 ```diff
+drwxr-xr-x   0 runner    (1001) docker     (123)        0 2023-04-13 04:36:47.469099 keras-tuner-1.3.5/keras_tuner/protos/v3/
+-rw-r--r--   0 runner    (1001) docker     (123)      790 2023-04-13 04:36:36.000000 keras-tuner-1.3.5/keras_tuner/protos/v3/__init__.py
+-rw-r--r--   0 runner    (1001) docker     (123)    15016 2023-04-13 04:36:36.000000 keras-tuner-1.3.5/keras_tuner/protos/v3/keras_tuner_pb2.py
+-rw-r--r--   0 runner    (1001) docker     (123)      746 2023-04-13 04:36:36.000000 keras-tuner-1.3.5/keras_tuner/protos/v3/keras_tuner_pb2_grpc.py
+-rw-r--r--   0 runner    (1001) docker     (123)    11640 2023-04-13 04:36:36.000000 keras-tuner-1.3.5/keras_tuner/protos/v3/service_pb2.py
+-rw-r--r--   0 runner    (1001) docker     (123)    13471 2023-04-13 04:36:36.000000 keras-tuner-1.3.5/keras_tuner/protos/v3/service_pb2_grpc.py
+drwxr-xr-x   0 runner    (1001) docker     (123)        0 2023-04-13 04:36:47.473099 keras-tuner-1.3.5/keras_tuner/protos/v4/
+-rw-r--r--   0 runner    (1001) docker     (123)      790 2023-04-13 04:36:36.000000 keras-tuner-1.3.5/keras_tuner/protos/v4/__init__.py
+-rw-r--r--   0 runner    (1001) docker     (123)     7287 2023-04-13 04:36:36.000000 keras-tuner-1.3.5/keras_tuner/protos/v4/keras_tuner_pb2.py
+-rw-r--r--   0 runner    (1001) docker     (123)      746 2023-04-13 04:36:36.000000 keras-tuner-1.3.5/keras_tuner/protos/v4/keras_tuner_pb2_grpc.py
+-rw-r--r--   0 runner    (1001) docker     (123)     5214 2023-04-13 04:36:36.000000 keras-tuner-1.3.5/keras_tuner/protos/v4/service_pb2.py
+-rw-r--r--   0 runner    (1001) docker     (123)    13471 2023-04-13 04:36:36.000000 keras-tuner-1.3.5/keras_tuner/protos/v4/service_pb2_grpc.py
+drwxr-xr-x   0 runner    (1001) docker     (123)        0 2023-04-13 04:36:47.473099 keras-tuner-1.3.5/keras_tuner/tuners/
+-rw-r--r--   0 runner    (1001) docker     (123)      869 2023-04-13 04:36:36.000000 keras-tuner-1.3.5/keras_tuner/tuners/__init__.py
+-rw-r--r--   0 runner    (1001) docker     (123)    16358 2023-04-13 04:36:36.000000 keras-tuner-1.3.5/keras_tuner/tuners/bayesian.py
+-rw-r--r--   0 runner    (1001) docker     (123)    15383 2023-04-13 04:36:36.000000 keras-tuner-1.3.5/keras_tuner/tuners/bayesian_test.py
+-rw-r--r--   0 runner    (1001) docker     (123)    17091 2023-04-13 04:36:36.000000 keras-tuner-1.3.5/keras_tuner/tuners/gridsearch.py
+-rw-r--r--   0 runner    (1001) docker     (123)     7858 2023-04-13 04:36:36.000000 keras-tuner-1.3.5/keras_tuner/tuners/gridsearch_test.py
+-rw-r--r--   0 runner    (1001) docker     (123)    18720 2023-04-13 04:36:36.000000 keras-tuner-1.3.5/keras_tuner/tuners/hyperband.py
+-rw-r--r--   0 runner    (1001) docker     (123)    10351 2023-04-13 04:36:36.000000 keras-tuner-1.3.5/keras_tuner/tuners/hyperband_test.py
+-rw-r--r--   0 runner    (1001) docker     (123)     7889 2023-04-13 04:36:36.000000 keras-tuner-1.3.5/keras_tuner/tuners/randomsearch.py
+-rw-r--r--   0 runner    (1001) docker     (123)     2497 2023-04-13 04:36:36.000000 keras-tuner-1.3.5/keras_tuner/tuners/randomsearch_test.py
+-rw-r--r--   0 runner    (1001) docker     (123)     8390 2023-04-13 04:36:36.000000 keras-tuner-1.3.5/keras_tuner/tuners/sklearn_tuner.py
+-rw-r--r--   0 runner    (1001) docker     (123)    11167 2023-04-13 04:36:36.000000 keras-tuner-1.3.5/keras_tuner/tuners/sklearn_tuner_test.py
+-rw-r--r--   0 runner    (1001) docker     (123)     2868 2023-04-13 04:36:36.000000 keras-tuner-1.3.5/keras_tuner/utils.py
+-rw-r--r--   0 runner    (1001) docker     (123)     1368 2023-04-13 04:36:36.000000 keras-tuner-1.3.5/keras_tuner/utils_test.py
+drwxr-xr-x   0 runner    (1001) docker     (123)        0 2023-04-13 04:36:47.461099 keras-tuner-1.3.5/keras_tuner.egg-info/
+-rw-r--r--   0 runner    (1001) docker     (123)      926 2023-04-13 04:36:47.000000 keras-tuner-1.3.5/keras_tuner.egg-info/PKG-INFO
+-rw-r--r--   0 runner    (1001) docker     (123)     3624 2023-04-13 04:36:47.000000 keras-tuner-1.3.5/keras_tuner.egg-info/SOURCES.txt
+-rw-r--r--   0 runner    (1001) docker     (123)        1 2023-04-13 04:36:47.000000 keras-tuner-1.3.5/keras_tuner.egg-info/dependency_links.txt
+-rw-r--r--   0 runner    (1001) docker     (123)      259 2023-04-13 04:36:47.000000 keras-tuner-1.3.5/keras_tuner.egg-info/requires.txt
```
....
Scan the material and collect every line that contains "drwxr".

• **RESULT OF THE EXERCISE**:
+drwxr-xr-x   0 runner    (1001) docker     (123)        0 2023-04-13 04:36:47.469099 keras-tuner-1.3.5/keras_tuner/protos/v3/
+drwxr-xr-x   0 runner    (1001) docker     (123)        0 2023-04-13 04:36:47.473099 keras-tuner-1.3.5/keras_tuner/protos/v4/
+drwxr-xr-x   0 runner    (1001) docker     (123)        0 2023-04-13 04:36:47.473099 keras-tuner-1.3.5/keras_tuner/tuners/
+drwxr-xr-x   0 runner    (1001) docker     (123)        0 2023-04-13 04:36:47.461099 keras-tuner-1.3.5/keras_tuner.egg-info/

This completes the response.